WHAT NEEDS TO BE DONE =
Look through the material below and copy every line containing the word "frac".

SUPPLIED DATA =
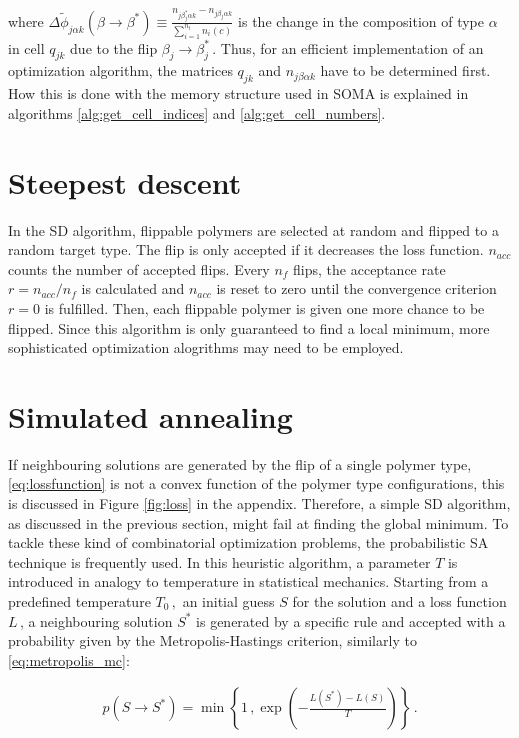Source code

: \documentclass[bachelor,       %
               twoside,        %
               BCOR10mm,       %
               ngerman, english %
               ]{GAUBM}
\begin{document}
where $\Delta\tilde\phi_{ j\alpha k}(\beta\rightarrow\beta^*)\equiv\frac{n_{j\beta_j^*\alpha k}-n_{j\beta_j\alpha k}}{\sum_{i=1}^{n_t}n_i(c)}$ is the change in the composition of type $\alpha$ in cell $q_{jk}$ due to the flip $\beta_j\rightarrow\beta_j^*\,$. Thus, for an efficient implementation of an optimization algorithm, the matrices $q_{jk}$ and $n_{j\beta\alpha k}$ have to be determined first. How this is done with the memory structure used in \ac{SOMA} is explained in algorithms \ref{alg:get_cell_indices} and \ref{alg:get_cell_numbers}. 

\section{Steepest descent}

In the \ac{SD} algorithm, flippable polymers are selected at random and flipped to a random target type. The flip is only accepted if it decreases the loss function. $n_{acc}$ counts the number of accepted flips. Every $n_f$ flips, the acceptance rate $r=n_{acc}/n_f$ is calculated and $n_{acc}$ is reset to zero until the convergence criterion $r=0$ is fulfilled. Then, each flippable polymer is given one more chance to be flipped. Since this algorithm is only guaranteed to find a local minimum, more sophisticated optimization alogrithms may need to be employed.

\section{Simulated annealing}

If neighbouring solutions are generated by the flip of a single polymer type, \eqref{eq:lossfunction} is not a convex function of the polymer type configurations, this is discussed in Figure \ref{fig:loss} in the appendix. Therefore, a simple \ac{SD} algorithm, as discussed in the previous section, might fail at finding the global minimum. To tackle these kind of combinatorial optimization problems, the probabilistic \ac{SA} technique \cite{simulated_annealing} is frequently used. In this heuristic algorithm, a parameter $T$ is introduced in analogy to temperature in statistical mechanics. Starting from a predefined temperature $T_0\,,$ an initial guess $S$ for the solution and a loss function $L\,$, a neighbouring solution $S^*$ is generated by a specific rule and accepted with a probability given by the Metropolis-Hastings criterion, similarly to \eqref{eq:metropolis_mc}:

\begin{align}
    p(S\rightarrow S^*)=\min\left\{1\,,\exp\left(-\frac{L(S^*)-L(S)}{T}\right)\right\}\,.
\end{align}
\end{document}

YOUR SOLUTION =
where $\Delta\tilde\phi_{ j\alpha k}(\beta\rightarrow\beta^*)\equiv\frac{n_{j\beta_j^*\alpha k}-n_{j\beta_j\alpha k}}{\sum_{i=1}^{n_t}n_i(c)}$ is the change in the composition of type $\alpha$ in cell $q_{jk}$ due to the flip $\beta_j\rightarrow\beta_j^*\,$. Thus, for an efficient implementation of an optimization algorithm, the matrices $q_{jk}$ and $n_{j\beta\alpha k}$ have to be determined first. How this is done with the memory structure used in \ac{SOMA} is explained in algorithms \ref{alg:get_cell_indices} and \ref{alg:get_cell_numbers}. 
    p(S\rightarrow S^*)=\min\left\{1\,,\exp\left(-\frac{L(S^*)-L(S)}{T}\right)\right\}\,.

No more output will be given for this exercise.